Announcement

Collapse
No announcement yet.

John t whelan ranking simulator

Collapse
X
 
  • Filter
  • Time
  • Show
Clear All
new posts

  • Re: John t whelan ranking simulator

    Originally posted by FlagDUDE08 View Post
    As for Jim's and my differences, we've already discussed a disagreement in Quality Wins Bonus.
    If the only differences are in teams with dropped wins, this is probably the difference. Our analysis of how to calculate Minnesota a page or two back was otherwise identical.

    I will also ask Jim if he is taking weighting into account on RatingsPI
    I'm not sure what this means.

    One other factor that could be making a difference is how OOWP is calculated, specifically whether games involving the team in question should be counted. Some sources say yes, others say no.
    I'm assuming this is unchanged from the past -- OOWP is simply the average of the OWP's for each opponent (so does not include games against each opponent).

    One other thing that could cause issue is specifically how OWP and OOWP is calculated. Do you take a cumulative record, or do you take the average of each team's records?
    I'm again assuming unchanged from the past -- average of records.

    Comment


    • Re: John t whelan ranking simulator

      Originally posted by JimDahl View Post
      If the only differences are in teams with dropped wins, this is probably the difference.
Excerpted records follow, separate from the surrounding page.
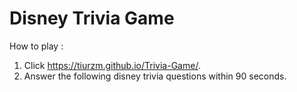 # Disney Trivia Game

How to play :

1. Click https://tiurzm.github.io/Trivia-Game/.
2. Answer the following disney trivia questions within 90 seconds.
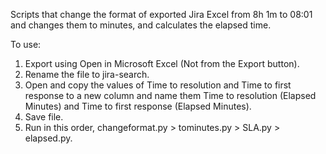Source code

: Scripts that change the format of exported Jira Excel from 8h 1m to 08:01 and changes them to minutes, and calculates the elapsed time.

To use:
1. Export using Open in Microsoft Excel (Not from the Export button).
2. Rename the file to jira-search.
3. Open and copy the values of Time to resolution and Time to first response to a new column and name them Time to resolution (Elapsed Minutes) and Time to first response (Elapsed Minutes).
4. Save file.
5. Run in this order, changeformat.py > tominutes.py > SLA.py > elapsed.py.
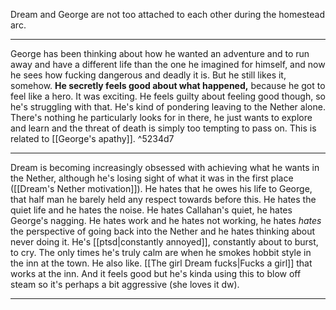 Dream and George are not too attached to each other during the homestead arc.

---

George has been thinking about how he wanted an adventure and to run away and have a different life than the one he imagined for himself, and now he sees how fucking dangerous and deadly it is. But he still likes it, somehow. **He secretly feels good about what happened,** because he got to feel like a hero. It was exciting. He feels guilty about feeling good though, so he's struggling with that.
He's kind of pondering leaving to the Nether alone. There's nothing he particularly looks for in there, he just wants to explore and learn and the threat of death is simply too tempting to pass on. This is related to [[George's apathy]]. ^5234d7

---

Dream is becoming increasingly obsessed with achieving what he wants in the Nether, although he's losing sight of what it was in the first place ([[Dream's Nether motivation]]). He hates that he owes his life to George, that half man he barely held any respect towards before this. He hates the quiet life and he hates the noise. He hates Callahan's quiet, he hates George's nagging. He hates work and he hates not working, he hates *hates* the perspective of going back into the Nether and he hates thinking about never doing it. 
He's [[ptsd|constantly annoyed]], constantly about to burst, to cry. The only times he's truly calm are when he smokes hobbit style in the inn at the town. He also like. [[The girl Dream fucks|Fucks a girl]] that works at the inn. And it feels good but he's kinda using this to blow off steam so it's perhaps a bit aggressive (she loves it dw).

---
Our analysis of how to calculate Minnesota a page or two back was otherwise identical.


      I'm not sure what this means.


      I'm assuming this is unchanged from the past -- OOWP is simply the average of the OWP's for each opponent (so does not include games against each opponent).


      I'm again assuming unchanged from the past -- average of records.
      Sorry for being unclear with the second point. I meant in terms of OWP and OOWP. The sources I have say not to take weighting into account, and to do a straight 1.0/0.0/0.5 for each game.

      One thing I did notice with calculations, at least between RHamilton and myself, is that we had different games to remove for various teams. I wonder if this is the case for us.

      Comment


      • Re: John t whelan ranking simulator

        Originally posted by FlagDUDE08 View Post
        Sorry for being unclear with the second point. I meant in terms of OWP and OOWP. The sources I have say not to take weighting into account, and to do a straight 1.0/0.0/0.5 for each game.
        I agree, I interpreted OWP and OOWP as being straight (not with the home/away weightings). So, my OWP and OOWP calculations are essentially unchanged from previous years.

        One thing I did notice with calculations, at least between RHamilton and myself, is that we had different games to remove for various teams. I wonder if this is the case for us.
        A point of disagreement in the past has been whether this process is recursive. I've always been pretty convinced that they calculate RPI once, then drop all the games that make it go up if you drop them. Others have wondered if you then need to make another pass to see if the new, higher RPI, has pushed any new games into "adverse" territory (repeating until you don't find any). That matters a lot more this time of year than later, so I'm not sure we've ever had a conclusive test come tournament time.
        Last edited by JimDahl; 11-19-2013, 08:29 AM.

        Comment


        • Re: John t whelan ranking simulator

          Originally posted by JimDahl View Post
          I agree, I interpreted OWP and OOWP as being straight (not with the home/away weightings). So, my OWP and OOWP calculations are essentially unchanged from previous years.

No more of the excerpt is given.